Meno riuscito del suo primo romanzo pubblicato in Italia (Scolpire il cielo), Viaggio di luce, di Alexander Jablokov (tit. or. Deepdrive, 1998, trad. di Maurizio Nati) soffre probabilmente dell’eccessiva ricchezza di invenzione nell’ambientazione e nel plot, ovvero le migliori caratteristiche dell’autore. Ma qui è necessaria una piccola precisazione. Jablokov descrive costantemente ambienti, luoghi e creature non precisamente familiari; non solo: la forma, i modi e le caratteristiche di alieni, astronavi, satelliti, pianeti costituiscono sempre un elemento fondamentale della vicenda. Sicché faticando a immaginarsi un Ulaniy o un Esecutore Vronnan a bordo di un satellite di ghiaccio a bassa gravità si rischia di capire davvero poco di quello che succede e si procede sperando di cuore che qualcuno gentilmente spieghi nelle pagine seguenti che cosa è successo. Jablokov fa uso di un lessico ricco e di metafore fastose, peccato che questa ricchezza riesca a trasparire poco nella traduzione italiana, necessariamente opaca, dove aggettivi e sostantivi sono spesso scelti in modo letterale, tanto da rendere oscuri e poco comprensibili interi periodi. Immagino che, come spesso accade, il traduttore – in questo caso un traduttore noto e ricco di esperienza – abbia avuto tempi troppo stretti per portare a termine il proprio lavoro – e che non sia stato lautamente pagato, ma il risultato è quello di una traduzione frettolosa che si avverte in modo particolare e che rende la lettura non esattamente scorrevole. Di suo Jablokov ci ha messo un’insufficiente caratterizzazione degli alieni, riproponendo per l’ennesima volta la biologia dell’icneumone (che sarebbe quella vespa che depone le proprie uova nel corpo di un ragno paralizzato), sia pure rinnovandola parzialmente, e un universo politico confuso e rudimentale. D’altro canto, almeno in questo caso, non è facile capire dove terminano i limiti di un romanzo non abbastanza brillante di Jablokov e dove iniziano gli (eventuali) difetti della traduzione.

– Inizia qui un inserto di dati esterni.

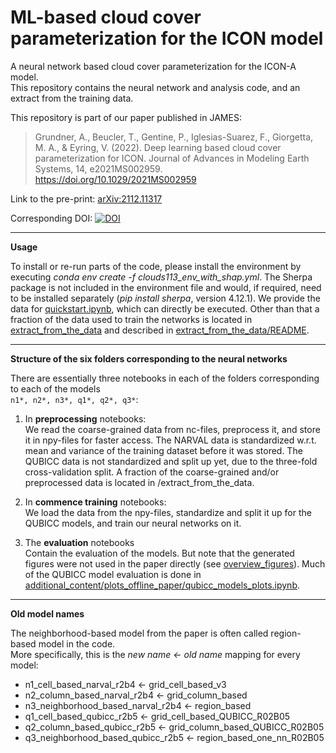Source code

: # ML-based cloud cover parameterization for the ICON model
A neural network based cloud cover parameterization for the ICON-A model. <br>
This repository contains the neural network and analysis code, and an extract from the training data.

This repository is part of our paper published in JAMES:
> Grundner, A., Beucler, T., Gentine, P., Iglesias-Suarez, F., Giorgetta, M. A., & Eyring, V. (2022). Deep learning based cloud cover parameterization for ICON. Journal of Advances in Modeling Earth Systems, 14, e2021MS002959. https://doi.org/10.1029/2021MS002959 

Link to the pre-print: [arXiv:2112.11317](https://arxiv.org/abs/2112.11317)

Corresponding DOI: [![DOI](https://zenodo.org/badge/436660284.svg)](https://zenodo.org/badge/latestdoi/436660284)

---------------
**Usage**

To install or re-run parts of the code, please install the environment by executing *conda env create -f clouds113_env_with_shap.yml*. 
The Sherpa package is not included in the environment file and would, if required, need to be installed separately (*pip install sherpa*, version 4.12.1). We provide the data for [quickstart.ipynb](../master/quickstart.ipynb), which can directly be executed. Other than that a fraction of the data used to train the networks is located in [extract_from_the_data](../master/extract_from_the_data) and described in [extract_from_the_data/README](../master/extract_from_the_data/README).

---------------
**Structure of the six folders corresponding to the neural networks**

There are essentially three notebooks in each of the folders corresponding to each of the models <br>
`n1*, n2*, n3*, q1*, q2*, q3*`:

1. In **preprocessing** notebooks: <br>
We read the coarse-grained data from nc-files, preprocess it, and store it in npy-files for faster access. The NARVAL data is standardized w.r.t. mean and variance of the training dataset before it was stored. The QUBICC data is not standardized and split up yet, due to the three-fold cross-validation split. A fraction of the coarse-grained and/or preprocessed data is located in /extract_from_the_data.

2. In **commence training** notebooks: <br>
We load the data from the npy-files, standardize and split it up for the QUBICC models, and train our neural networks on it.

3. The **evaluation** notebooks <br>
Contain the evaluation of the models. But note that the generated figures were not used in the paper directly (see [overview_figures](../master/overview_figures)).
Much of the QUBICC model evaluation is done in [additional_content/plots_offline_paper/qubicc_models_plots.ipynb](../master/additional_content/plots_offline_paper/qubicc_models_plots.ipynb).

---------------
**Old model names**

The neighborhood-based model from the paper is often called region-based model in the code. <br>
More specifically, this is the *new name <- old name* mapping for every model:

- n1_cell_based_narval_r2b4 <- grid_cell_based_v3
- n2_column_based_narval_r2b4 <- grid_column_based
- n3_neighborhood_based_narval_r2b4 <- region_based
- q1_cell_based_qubicc_r2b5 <- grid_cell_based_QUBICC_R02B05
- q2_column_based_qubicc_r2b5 <- grid_column_based_QUBICC_R02B05
- q3_neighborhood_based_qubicc_r2b5 <- region_based_one_nn_R02B05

I dialoghi vivaci e brillanti, le ambientazioni «esotiche», i personaggi avventurosi e poco conformisti sono all’altezza dell’autore, ma si ha la netta sensazione di un romanzo sbilanciato ed eccessivo, con lunghi periodi dedicati alle spiegazioni, agli antefatti e alle conseguenze che spezzano il ritmo senza riuscire a dare credibilità e solidità all’insieme della vicenda. Complessivamente si ha il dubbio che Jablokov abbia compiuto una scelta «quantitativa», moltiplicando molto oltre le sue possibilità di controllo gli enti (svariati ambienti e società planetarie, 11 [undici!] razze aliene, mutanti, simbionti, complotti, ambizioni, astronavi a base biologica, embrioni, esperimenti genetici). Il tema principale del romanzo – la ricerca del segreto del motore interstellare degli alieni – rimane così almeno parzialmente oscurato.
Questa sensazione di smarrimento si sarebbe forse potuta evitare se l’editore avesse scelto di pubblicare prima di questo Deepdrive, il secondo romanzo di Jablokov ambientato nello stesso sistema di Scolpire il cielo, ovvero Rivers of dust. La mia è soltanto un’ipotesi, ma alla volte viene da chiedersi perché gli editori amino farsi del male…
Alexander Jablokov, Viaggio di luce, Fanucci Solaria 2002 [ed.orig. 1998], pp. 373, trad. Maurizio Nati, disp. su e-bay.